Sunday, December 08, 2019

[Active] Participation


What is done in the liturgy is done by Christ, not by us. For the liturgy is the worship offered by Christ in His Church through the power of the Holy Spirit to God the Father. It is not something primarily that we do. We certainly, by right of our baptism, are able to participate in that offering. Indeed, it is our baptismal duty to do so to the best of our ability and according to our particular vocation. But the liturgy is first and foremost Christ acting in the world today through the rites of His Church. Because of this, through this, we are able to share in His saving acts—the Redemption He wrought for our sins on the cross, and the hope of eternal life made manifest in His glorious resurrection. In short, the sacred liturgy is Christ’s saving action in our world today. ...

The understanding that the liturgy is an action, not a text, and indeed that it is first and foremost the action of Christ Himself, is crucial if I am to participate in any liturgical rite, if I am truly to engage consciously and actually in that action, if I am in fact to pray the sacred liturgy. Otherwise I shall be a mere spectator, possibly a bored one, or maybe even a well-entertained one. But the liturgy is not a spectacle or entertainment to be watched. It is an action in which I must be engaged. It is worship. And it is prayer. ...

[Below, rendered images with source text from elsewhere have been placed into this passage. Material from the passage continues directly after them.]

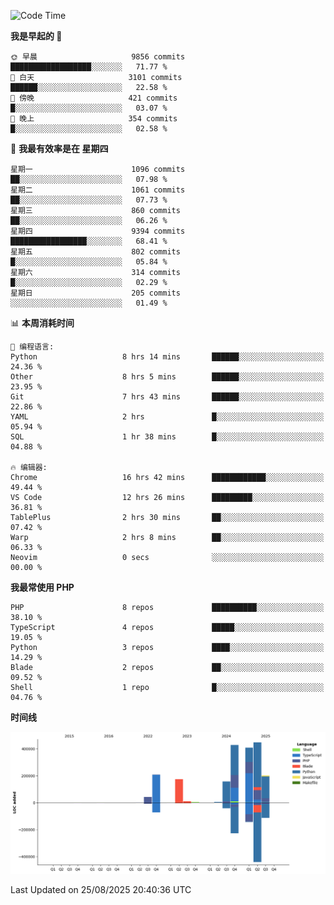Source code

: <!--START_SECTION:waka-->
![Code Time](http://img.shields.io/badge/Code%20Time-4%2C051%20hrs%2019%20mins-blue)

**我是早起的 🐤** 

```text
🌞 早晨                     9856 commits        ██████████████████░░░░░░░   71.77 % 
🌆 白天                     3101 commits        ██████░░░░░░░░░░░░░░░░░░░   22.58 % 
🌃 傍晚                     421 commits         █░░░░░░░░░░░░░░░░░░░░░░░░   03.07 % 
🌙 晚上                     354 commits         █░░░░░░░░░░░░░░░░░░░░░░░░   02.58 % 
```
📅 **我最有效率是在 星期四** 

```text
星期一                      1096 commits        ██░░░░░░░░░░░░░░░░░░░░░░░   07.98 % 
星期二                      1061 commits        ██░░░░░░░░░░░░░░░░░░░░░░░   07.73 % 
星期三                      860 commits         ██░░░░░░░░░░░░░░░░░░░░░░░   06.26 % 
星期四                      9394 commits        █████████████████░░░░░░░░   68.41 % 
星期五                      802 commits         █░░░░░░░░░░░░░░░░░░░░░░░░   05.84 % 
星期六                      314 commits         █░░░░░░░░░░░░░░░░░░░░░░░░   02.29 % 
星期日                      205 commits         ░░░░░░░░░░░░░░░░░░░░░░░░░   01.49 % 
```


📊 **本周消耗时间** 

```text
💬 编程语言: 
Python                   8 hrs 14 mins       ██████░░░░░░░░░░░░░░░░░░░   24.36 % 
Other                    8 hrs 5 mins        ██████░░░░░░░░░░░░░░░░░░░   23.95 % 
Git                      7 hrs 43 mins       ██████░░░░░░░░░░░░░░░░░░░   22.86 % 
YAML                     2 hrs               █░░░░░░░░░░░░░░░░░░░░░░░░   05.94 % 
SQL                      1 hr 38 mins        █░░░░░░░░░░░░░░░░░░░░░░░░   04.88 % 

🔥 编辑器: 
Chrome                   16 hrs 42 mins      ████████████░░░░░░░░░░░░░   49.44 % 
VS Code                  12 hrs 26 mins      █████████░░░░░░░░░░░░░░░░   36.81 % 
TablePlus                2 hrs 30 mins       ██░░░░░░░░░░░░░░░░░░░░░░░   07.42 % 
Warp                     2 hrs 8 mins        ██░░░░░░░░░░░░░░░░░░░░░░░   06.33 % 
Neovim                   0 secs              ░░░░░░░░░░░░░░░░░░░░░░░░░   00.00 % 
```

**我最常使用 PHP** 

```text
PHP                      8 repos             ██████████░░░░░░░░░░░░░░░   38.10 % 
TypeScript               4 repos             █████░░░░░░░░░░░░░░░░░░░░   19.05 % 
Python                   3 repos             ████░░░░░░░░░░░░░░░░░░░░░   14.29 % 
Blade                    2 repos             ██░░░░░░░░░░░░░░░░░░░░░░░   09.52 % 
Shell                    1 repo              █░░░░░░░░░░░░░░░░░░░░░░░░   04.76 % 
```



**时间线**

![Lines of Code chart](https://raw.githubusercontent.com/abrahamgreyson/abrahamgreyson/main/assets/bar_graph.png)


 Last Updated on 25/08/2025 20:40:36 UTC
<!--END_SECTION:waka-->
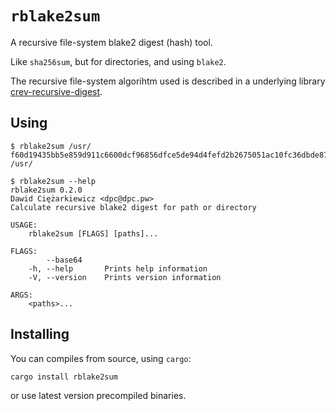 # `rblake2sum`

A recursive file-system blake2 digest (hash) tool.

Like `sha256sum`, but for directories, and using `blake2`.

The recursive file-system algorihtm used is described in a
underlying library [crev-recursive-digest](https://github.com/crev-dev/recursive-digest).

## Using

```
$ rblake2sum /usr/
f60d19435bb5e859d911c6600dcf96856dfce5de94d4fefd2b2675051ac10fc36dbde87fd86a30eb5224209b47263eb546bd9e3d7bdf64c1f26a7dccf51809af /usr/

$ rblake2sum --help
rblake2sum 0.2.0
Dawid Ciężarkiewicz <dpc@dpc.pw>
Calculate recursive blake2 digest for path or directory

USAGE:
    rblake2sum [FLAGS] [paths]...

FLAGS:
        --base64     
    -h, --help       Prints help information
    -V, --version    Prints version information

ARGS:
    <paths>...
```

## Installing

You can compiles from source, using `cargo`:

```
cargo install rblake2sum
```

or use latest version precompiled binaries.
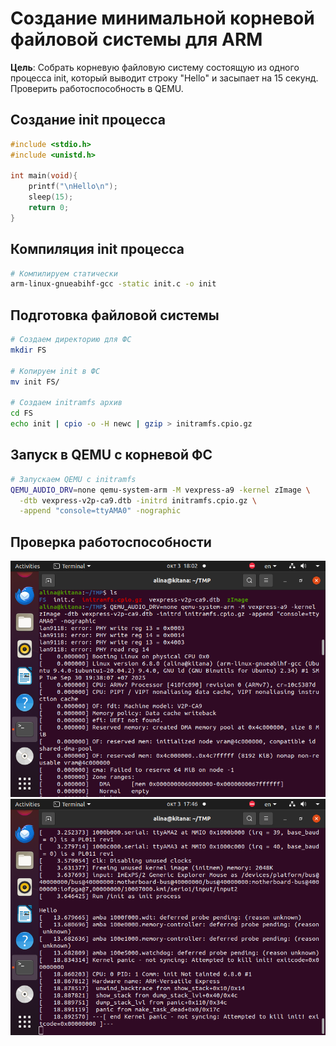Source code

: # Создание минимальной корневой файловой системы для ARM

**Цель**: Собрать корневую файловую систему состоящую из одного процесса init, который выводит строку "Hello" и засыпает на 15 секунд. Проверить работоспособность в QEMU.

## Создание init процесса

```c
#include <stdio.h>
#include <unistd.h>

int main(void){
    printf("\nHello\n");
    sleep(15);
    return 0;
}
```

## Компиляция init процесса

```bash
# Компилируем статически
arm-linux-gnueabihf-gcc -static init.c -o init
```

## Подготовка файловой системы

```bash
# Создаем директорию для ФС
mkdir FS

# Копируем init в ФС
mv init FS/

# Создаем initramfs архив
cd FS
echo init | cpio -o -H newc | gzip > initramfs.cpio.gz
```

## Запуск в QEMU с корневой ФС

```bash
# Запускаем QEMU с initramfs
QEMU_AUDIO_DRV=none qemu-system-arm -M vexpress-a9 -kernel zImage \
  -dtb vexpress-v2p-ca9.dtb -initrd initramfs.cpio.gz \
  -append "console=ttyAMA0" -nographic
```

## Проверка работоспособности

![1](img/1.png)
![2](img/2.png)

Therefore praying the liturgy, which is simply true or actual (sometimes called ‘active’) participation in the liturgy, is not so much saying the right words, ‘making the responses’ or ‘joining in the singing’ (these are means, not ends) as it is immersing myself in, losing myself in, allowing myself to be caught up in, the action of the liturgy.”

What is it to immerse one's self or to be caught up in the action of the liturgy if there is no act on my part? Is it simply comprehension and the proper will act? On the other hand, does this not undermine the traditionalist case against the reform if the main or essential acts of participation are to be found in the intellect and will? So long as these are present, what difference does it make if one says the "right words" or "makes the responses" or uses the EF? And who is to say that the subjective experience of the typical participant in the OF, in the vernacular and with contemporary worship music, cannot be ordered by these essential of participation? If those fundamental acts are present and sustained, then what difference do the means make? Would Reid argue that the some means are more proportioned to the end?

More importantly, what are these fundamental acts, if not the Son's knowledge and love of the Father, in which we participate thanks to Baptism and Confirmation/Chrismation? And is worship to be identified with these acts? A Thomist might respond that worship or prayer are acts of religio, not acts of the theological virtues but acts ordered by the theological virtues. I wouldn't disagree with that, though I would emphasize that Christian worship, our participation in the Son's praise of and thanksgiving to the Father, are secondary acts motivated by filial knowledge and love of the Father, and so Reid is incorrect on this point. However, if he does argue that the texts, singing, etc. are important in so far as they serve these secondary and some forms are more better suited than others (and at this point I don't have any reason to think that this is not his position, though I would disagree with him as to which forms are better suited, at least some of them), I think that part can be retained.